How to create Customer Experience dashboards

11th Oct 2018

How to communicate complex CX information clearly and effectively using dashboard visualisations.

Get your data in good shape

Your data is likely a mix of structured and unstructured, qualitative and quantitative, and internal and external data. The key thing is to be confident that it is reliable, comprehensive and current because it is the very foundations of your analysis.

Understand your audience

Think about the questions your dashboard should answer for your audience, and choose and pitch your information carefully with this in mind. Wherever possible, create a personalised view relevant to user job role, hierarchy, location, and areas of responsibility.

Define key objectives and meaningful metrics

Objectives provide the context or ‘big picture’ for your data and prompt you to ask the right questions. So make sure the metrics and KPIs you use in your dashboard are connected to key business objectives.

Think about your data’s story

Does your dashboard tell a reporting story about the past, or one about the future? Is it a tale of correlation, or causation? A story will help shape the layout of your dashboard and will help your audience navigate their way through the information without losing sight of the big picture.

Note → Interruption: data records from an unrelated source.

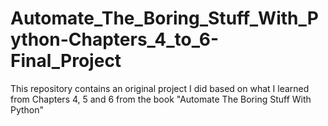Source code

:# Automate_The_Boring_Stuff_With_Python-Chapters_4_to_6-Final_Project
This repository contains an original project I did based on what I learned from Chapters 4, 5 and 6 from the book "Automate The Boring Stuff With Python"
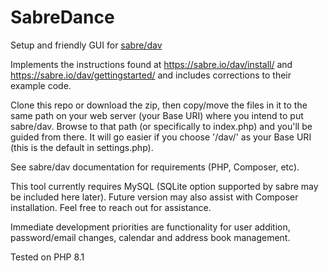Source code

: # SabreDance
Setup and friendly GUI for [sabre/dav](https://github.com/sabre-io/dav)

Implements the instructions found at https://sabre.io/dav/install/ and https://sabre.io/dav/gettingstarted/ and includes corrections to their example code. 

Clone this repo or download the zip, then copy/move the files in it to the same path on your web server (your Base URI) where you intend to put sabre/dav. Browse to that path (or specifically to index.php) and you'll be guided from there. It will go easier if you choose '/dav/' as your Base URI (this is the default in settings.php).

See sabre/dav documentation for requirements (PHP, Composer, etc).

This tool currently requires MySQL (SQLite option supported by sabre may be included here later). Future version may also assist with Composer installation. Feel free to reach out for assistance.

Immediate development priorities are functionality for user addition, password/email changes, calendar and address book management.

Tested on PHP 8.1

Use the right charts/graphs

Think carefully about your choice: which chart provides the best level of information for your data metrics, while being easy to interpret? Pie charts are familiar and popular, but is it too simplistic for the level of info you wish to convey?

Make it actionable and forward looking

The clearer the evidence in your dashboard, the easier it is to see the action required. Too little information in your dashboard will limit actionability, too much will make it painful to view. Keep it clear and concise to drive action.

Make it interactive

Help your audience really engage with your dashboard and the information within by enabling them to explore the underlying nuts-and-bolts detail themselves. But make sure it’s easy to use and navigate.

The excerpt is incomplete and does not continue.